Governor Adel Sharkas leads the board of directors and holds ultimate authority over reserve management policy. Day-to-day portfolio execution is delegated to the bank's Investment Department, which operates under a conservative mandate shaped by the fixed exchange rate. External fund managers handle the majority of public equity and alternative asset exposure, overseen by the internal investment committee.
How does the bank's monetary policy mandate constrain its investment posture?
The bank has maintained a hard peg of 0.709 Jordanian Dinars to one US Dollar since 1995. This forces foreign reserve asset allocation to mirror Federal Reserve interest-rate movements, with the overwhelming majority of reserves held in short-duration US Treasuries and highly liquid sovereign instruments. The peg consumes virtually all risk budget, capping allocations to alternatives and precluding any investment strategy that could impair same-day dollar convertibility.
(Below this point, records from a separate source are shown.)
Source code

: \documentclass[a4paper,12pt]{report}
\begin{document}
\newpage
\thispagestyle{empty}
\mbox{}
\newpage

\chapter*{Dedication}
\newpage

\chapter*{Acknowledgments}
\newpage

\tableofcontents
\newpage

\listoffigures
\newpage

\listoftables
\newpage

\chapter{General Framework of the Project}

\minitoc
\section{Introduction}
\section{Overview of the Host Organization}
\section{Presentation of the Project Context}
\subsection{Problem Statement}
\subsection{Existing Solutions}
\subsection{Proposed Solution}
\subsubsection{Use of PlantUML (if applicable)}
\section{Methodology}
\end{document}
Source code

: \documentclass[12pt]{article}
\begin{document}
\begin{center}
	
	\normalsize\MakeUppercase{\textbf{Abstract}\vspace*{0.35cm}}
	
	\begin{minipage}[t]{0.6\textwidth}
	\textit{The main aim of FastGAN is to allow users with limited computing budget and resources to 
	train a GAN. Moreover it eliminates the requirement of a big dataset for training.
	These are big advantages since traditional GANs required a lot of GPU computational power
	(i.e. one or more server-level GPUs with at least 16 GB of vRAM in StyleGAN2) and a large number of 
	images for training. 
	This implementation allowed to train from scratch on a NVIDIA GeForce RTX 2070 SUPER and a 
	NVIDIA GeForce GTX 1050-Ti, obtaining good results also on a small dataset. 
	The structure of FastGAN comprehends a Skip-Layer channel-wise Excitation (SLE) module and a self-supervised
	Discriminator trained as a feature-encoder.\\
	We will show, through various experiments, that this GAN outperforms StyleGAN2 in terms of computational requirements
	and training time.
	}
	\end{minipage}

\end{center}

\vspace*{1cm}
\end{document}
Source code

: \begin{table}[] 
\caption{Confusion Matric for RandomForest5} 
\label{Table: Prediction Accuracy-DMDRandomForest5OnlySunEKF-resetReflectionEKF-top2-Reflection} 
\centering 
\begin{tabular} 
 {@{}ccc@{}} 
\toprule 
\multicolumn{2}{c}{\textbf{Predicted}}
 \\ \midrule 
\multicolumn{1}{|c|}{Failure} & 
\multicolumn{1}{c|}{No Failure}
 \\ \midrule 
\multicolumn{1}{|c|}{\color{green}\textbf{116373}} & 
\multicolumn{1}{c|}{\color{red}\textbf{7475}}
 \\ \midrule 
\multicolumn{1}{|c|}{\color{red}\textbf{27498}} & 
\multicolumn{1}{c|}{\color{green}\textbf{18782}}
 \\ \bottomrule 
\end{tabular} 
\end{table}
Does the Central Bank of Jordan invest in private markets?
Yes, though allocations are modest and skewed toward externally managed funds. The bank has invested in private credit, infrastructure, and real estate through regional co-investment vehicles and limited partnerships. Direct equity stakes in Jordanian financial institutions, such as the Jordan Kuwait Bank, are held primarily for developmental rather than pure investment purposes.
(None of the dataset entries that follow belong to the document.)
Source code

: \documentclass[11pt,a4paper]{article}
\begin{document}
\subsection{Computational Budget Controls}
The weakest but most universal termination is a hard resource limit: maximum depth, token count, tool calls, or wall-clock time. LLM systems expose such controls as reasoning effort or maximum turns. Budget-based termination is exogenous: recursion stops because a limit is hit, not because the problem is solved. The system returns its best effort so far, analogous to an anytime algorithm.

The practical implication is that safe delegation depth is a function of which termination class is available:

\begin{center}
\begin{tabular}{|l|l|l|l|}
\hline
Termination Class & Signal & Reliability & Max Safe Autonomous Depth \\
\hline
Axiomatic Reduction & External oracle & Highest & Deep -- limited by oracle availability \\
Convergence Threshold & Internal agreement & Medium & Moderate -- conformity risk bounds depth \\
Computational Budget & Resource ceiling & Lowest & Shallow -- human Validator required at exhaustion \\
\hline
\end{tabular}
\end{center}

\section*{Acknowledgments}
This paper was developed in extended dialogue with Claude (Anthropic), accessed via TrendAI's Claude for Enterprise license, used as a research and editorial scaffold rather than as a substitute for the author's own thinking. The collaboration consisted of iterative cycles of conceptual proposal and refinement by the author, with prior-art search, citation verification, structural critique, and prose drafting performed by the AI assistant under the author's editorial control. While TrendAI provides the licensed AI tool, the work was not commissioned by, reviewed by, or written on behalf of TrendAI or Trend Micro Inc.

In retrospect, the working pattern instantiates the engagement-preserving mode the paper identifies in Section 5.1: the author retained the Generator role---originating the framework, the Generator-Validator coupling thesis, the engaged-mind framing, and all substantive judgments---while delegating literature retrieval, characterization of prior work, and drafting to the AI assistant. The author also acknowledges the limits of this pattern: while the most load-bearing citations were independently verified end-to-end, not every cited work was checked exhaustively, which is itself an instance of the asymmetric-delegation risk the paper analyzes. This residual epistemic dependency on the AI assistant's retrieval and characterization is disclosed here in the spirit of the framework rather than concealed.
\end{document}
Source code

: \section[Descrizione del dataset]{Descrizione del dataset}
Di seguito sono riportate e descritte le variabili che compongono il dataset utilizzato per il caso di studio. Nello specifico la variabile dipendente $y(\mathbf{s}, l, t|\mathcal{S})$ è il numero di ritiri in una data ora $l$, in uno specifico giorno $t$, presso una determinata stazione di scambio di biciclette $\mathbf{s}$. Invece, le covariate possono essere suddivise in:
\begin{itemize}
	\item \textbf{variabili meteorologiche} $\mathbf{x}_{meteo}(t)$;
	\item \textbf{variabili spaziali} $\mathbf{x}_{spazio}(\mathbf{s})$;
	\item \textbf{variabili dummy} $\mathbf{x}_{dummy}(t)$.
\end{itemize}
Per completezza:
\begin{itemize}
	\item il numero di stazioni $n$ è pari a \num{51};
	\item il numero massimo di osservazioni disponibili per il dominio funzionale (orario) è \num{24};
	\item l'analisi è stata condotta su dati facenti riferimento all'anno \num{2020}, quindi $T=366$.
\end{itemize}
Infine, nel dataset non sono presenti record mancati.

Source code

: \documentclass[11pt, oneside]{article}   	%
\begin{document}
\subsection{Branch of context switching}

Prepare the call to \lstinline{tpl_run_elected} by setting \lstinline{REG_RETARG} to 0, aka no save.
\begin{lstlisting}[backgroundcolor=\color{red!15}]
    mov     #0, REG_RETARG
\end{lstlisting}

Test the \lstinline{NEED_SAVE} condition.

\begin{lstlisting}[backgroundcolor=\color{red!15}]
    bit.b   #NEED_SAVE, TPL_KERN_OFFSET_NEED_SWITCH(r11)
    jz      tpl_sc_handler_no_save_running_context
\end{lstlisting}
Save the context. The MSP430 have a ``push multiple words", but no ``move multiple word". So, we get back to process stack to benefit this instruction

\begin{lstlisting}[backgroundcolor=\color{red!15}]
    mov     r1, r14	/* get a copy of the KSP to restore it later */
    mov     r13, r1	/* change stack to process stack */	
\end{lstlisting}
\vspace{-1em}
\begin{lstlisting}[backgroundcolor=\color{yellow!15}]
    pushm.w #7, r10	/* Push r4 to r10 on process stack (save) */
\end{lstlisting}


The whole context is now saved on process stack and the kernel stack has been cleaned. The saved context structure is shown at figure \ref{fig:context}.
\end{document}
Which sectors does the bank explicitly avoid?
The bank does not publish exclusion lists, but its pragmatic restrictions are severe: any asset that cannot be liquidated within a single settlement cycle for dollar conversion is operationally out of bounds. This functionally excludes direct private equity, hedge funds with lockup periods beyond one quarter, distressed debt, and any instrument denominated in a currency not freely convertible into US dollars.
What is the bank's posture on co-investments alongside external GPs?
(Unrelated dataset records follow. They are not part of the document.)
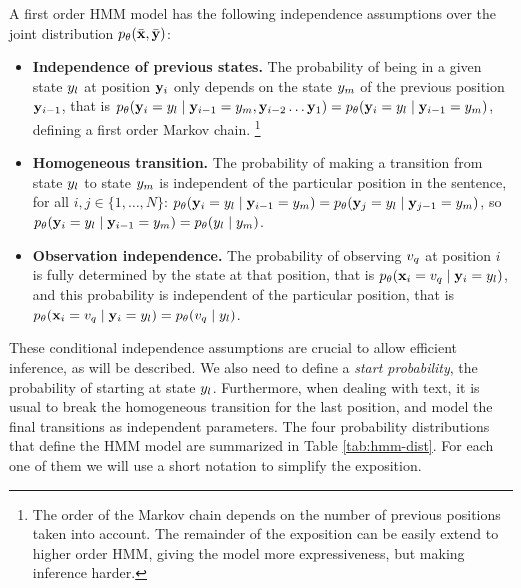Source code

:A first order HMM model has the following independence assumptions over the joint distribution $p_{\theta}(\bar{\mathbf{x}} ,\bar{\mathbf{y}})$:
\begin{itemize}
  \item \textbf{Independence of previous states.} The probability of
    being in a given state ${y}_l$ at position $\mathbf{y}_i$ only depends on
    the state ${y}_m$ of the previous position $\mathbf{y}_{i-1}$, that is 
    $p_{\theta} (\mathbf{y}_i = {y}_l \mid \mathbf{y}_{i-1} = {y}_m, \mathbf{y}_{i-2} \ldots \mathbf{y}_{1}) = p_{\theta} (\mathbf{y}_i = {y}_l \mid \mathbf{y}_{i-1} = {y}_m)$, 
    defining a first order Markov chain.%
    \footnote{The order of the Markov chain depends on the number of previous positions taken into account. 
    The remainder of the exposition can be easily extend to higher order HMM, giving the model more expressiveness, 
    but making inference harder.}
  \item \textbf{Homogeneous transition.} The probability of
    making a transition from state ${y}_l$ to state ${y}_m$ is independent of
    the particular position in the sentence, for all $i,j \in \{1,\ldots,N\}$:
    $p_{\theta} (\mathbf{y}_i = {y}_l \mid \mathbf{y}_{i-1} = {y}_m) =  p_{\theta}
    (\mathbf{y}_j = {y}_l \mid \mathbf{y}_{j-1} = {y}_m)$, so
    $p_{\theta} (\mathbf{y}_i = {y}_l \mid \mathbf{y}_{i-1} = {y}_m) = p_{\theta} ({y}_l \mid {y}_m)$.
  \item \textbf{Observation independence.}  The probability of
    observing ${v}_q$ at position $i$ is fully determined by the state
    at that position, that is  $p_{\theta}(\mathbf{x}_i = {v}_q\mid
    \mathbf{y}_i={y}_l)$, and this probability is independent of the
    particular position, that is  $p_{\theta}(\mathbf{x}_i = {v}_q\mid
    \mathbf{y}_i={y}_l)  = p_{\theta}({v}_q\mid {y}_l)$.
\end{itemize}
These conditional independence assumptions are crucial to allow
efficient inference, as will be described. We also need to define a \emph{start probability}, the probability of starting 
at state ${y}_l$. Furthermore, when
dealing with text, it is usual to break the homogeneous transition
for the last position, and model the final transitions as 
independent parameters.
 The four probability
distributions that define the HMM model are summarized in Table
\ref{tab:hmm-dist}. 
For each one
of them we will use a short notation to simplify the exposition.
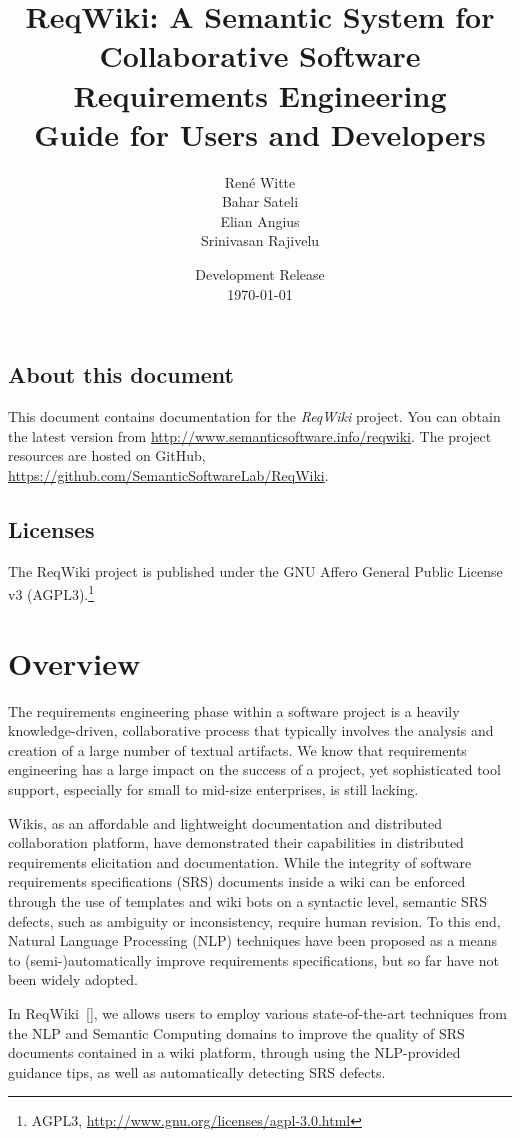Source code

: \documentclass[10pt,twoside,openany,bibtotoc,liststotoc]{scrbook}
\title{ReqWiki: A Semantic System for
Collaborative Software Requirements Engineering\bigskip\\
\Large Guide for Users and Developers}
\author{Ren\'{e} Witte\\
Bahar Sateli\\
Elian Angius\\
Srinivasan Rajivelu
\medskip}
\date{Development Release\\
\today
}
\newcommand{\blankline}{\vspace{5mm}}
\begin{document}
\frontmatter
\maketitle

\tableofcontents

\section*{About this document}
This document contains documentation for the \emph{ReqWiki} project. You can obtain the latest version from
\url{http://www.semanticsoftware.info/reqwiki}. The project resources are hosted on GitHub,
\url{https://github.com/SemanticSoftwareLab/ReqWiki}. 

\section*{Licenses}
The ReqWiki project is
published under the GNU Affero General Public License v3
(AGPL3).\footnote{AGPL3,
\url{http://www.gnu.org/licenses/agpl-3.0.html}}

\mainmatter
\chapter{Overview}
The requirements engineering phase within a software project is a heavily knowledge-driven, collaborative process that typically involves the analysis and creation of a large number of textual artifacts. We know that requirements engineering has a large impact on the success of a project, yet sophisticated tool support, especially for small to mid-size enterprises, is still lacking. 

\blankline
Wikis, as an affordable and lightweight documentation and distributed collaboration platform, have demonstrated their capabilities in distributed requirements elicitation and documentation. While the integrity of software requirements specifications (SRS) documents inside a wiki can be enforced through the use of templates and wiki bots on a syntactic level, semantic SRS defects, such as ambiguity or inconsistency, require human revision. To this end, Natural Language Processing (NLP) techniques have been proposed as a means to (semi-)automatically improve requirements specifications, but so far have not been widely adopted. 

\blankline
In ReqWiki~[\cite{reqwiki2012}], we allows users to employ various state-of-the-art techniques from the NLP and Semantic Computing domains to improve the quality of SRS documents contained in a wiki platform, through using the NLP-provided guidance tips, as well as automatically detecting SRS defects.
\end{document}
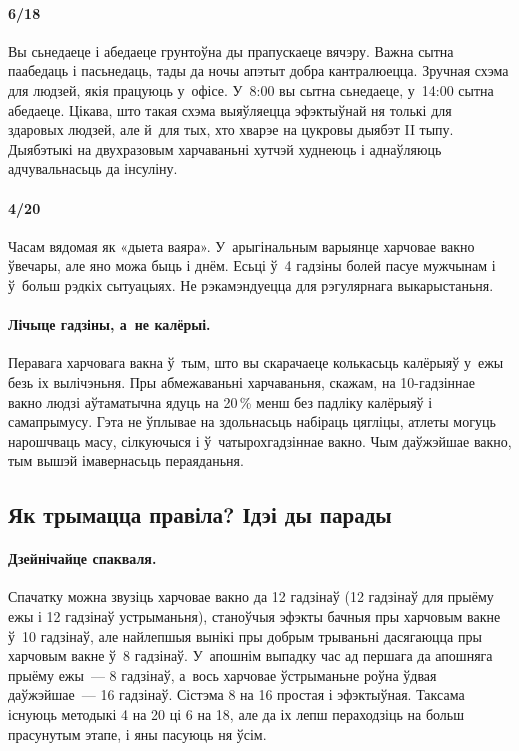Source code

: 
\paragraph{6/18}
Вы сьнедаеце і абедаеце грунтоўна ды прапускаеце вячэру. Важна сытна паабедаць і пасьнедаць, тады да ночы апэтыт добра кантралюецца. Зручная схэма для людзей, якія працуюць у~офісе. У~8:00 вы сытна сьнедаеце, у~14:00 сытна абедаеце. Цікава, што такая схэма выяўляецца эфэктыўнай ня толькі для здаровых людзей, але й~для тых, хто хварэе на цукровы дыябэт II тыпу. Дыябэтыкі на двухразовым харчаваньні хутчэй худнеюць і аднаўляюць адчувальнасьць да інсуліну.

\paragraph{4/20}
Часам вядомая як «дыета ваяра». У~арыгінальным варыянце харчовае вакно ўвечары, але яно можа быць і днём. Есьці ў~4 гадзіны болей пасуе мужчынам і ў~больш рэдкіх сытуацыях. Не рэкамэндуецца для рэгулярнага выкарыстаньня.

\paragraph{Лічыце гадзіны, а~не калёрыі.}
Перавага харчовага вакна ў~тым, што вы скарачаеце колькасьць калёрыяў у~ежы безь іх вылічэньня. Пры абмежаваньні харчаваньня, скажам, на 10-гадзіннае вакно людзі аўтаматычна ядуць на 20\,\% менш без падліку калёрыяў і самапрымусу. Гэта не ўплывае на здольнасьць набіраць цягліцы, атлеты могуць нарошчваць масу, сілкуючыся і ў~чатырохгадзіннае вакно. Чым даўжэйшае вакно, тым вышэй імавернасьць пераяданьня.

\subsection{Як трымацца правіла? Ідэі ды парады}

\paragraph{Дзейнічайце спакваля.}
Спачатку можна звузіць харчовае вакно да 12 гадзінаў (12 гадзінаў для прыёму ежы і 12 гадзінаў устрыманьня), станоўчыя эфэкты бачныя пры харчовым вакне ў~10 гадзінаў, але найлепшыя вынікі пры добрым трываньні дасягаюцца пры харчовым вакне ў~8 гадзінаў. У~апошнім выпадку час ад першага да апошняга прыёму ежы~--- 8 гадзінаў, а~вось харчовае ўстрыманьне роўна ўдвая даўжэйшае~--- 16 гадзінаў. Сістэма 8 на 16 простая і эфэктыўная. Таксама існуюць методыкі 4 на 20 ці 6 на 18, але да іх лепш пераходзіць на больш прасунутым этапе, і яны пасуюць ня ўсім.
Co-investment rights are taken opportunistically through existing fund relationships, primarily in regional infrastructure and real estate platforms. The bank does not operate a dedicated co-investment program, and its participation is conditional on pre-existing custody and operational arrangements that ensure uninterrupted dollar liquidity.
How are foreign reserves operationally segregated from government fiscal accounts?
Foreign reserves are held on the Central Bank's own balance sheet, legally distinct from the Ministry of Finance's accounts, though the bank acts as the government's fiscal agent. This separation is codified in the Central Bank of Jordan Law, insulating reserve assets from direct fiscal appropriation. The bank also manages public debt issuance and redemption for the government, creating a functional interdependence that demands rigorous internal controls.
How does the Central Bank of Jordan supervise its domestic banking sector?
The bank's Banking Supervision Department licenses, regulates, and examines all banks operating in Jordan under the Banking Law. Its supervisory framework follows Basel Committee standards, and it conducts on-site and off-site surveillance of capital adequacy, liquidity, and asset quality. The bank has progressively tightened macroprudential rules following regional banking stress episodes in the late 2010s.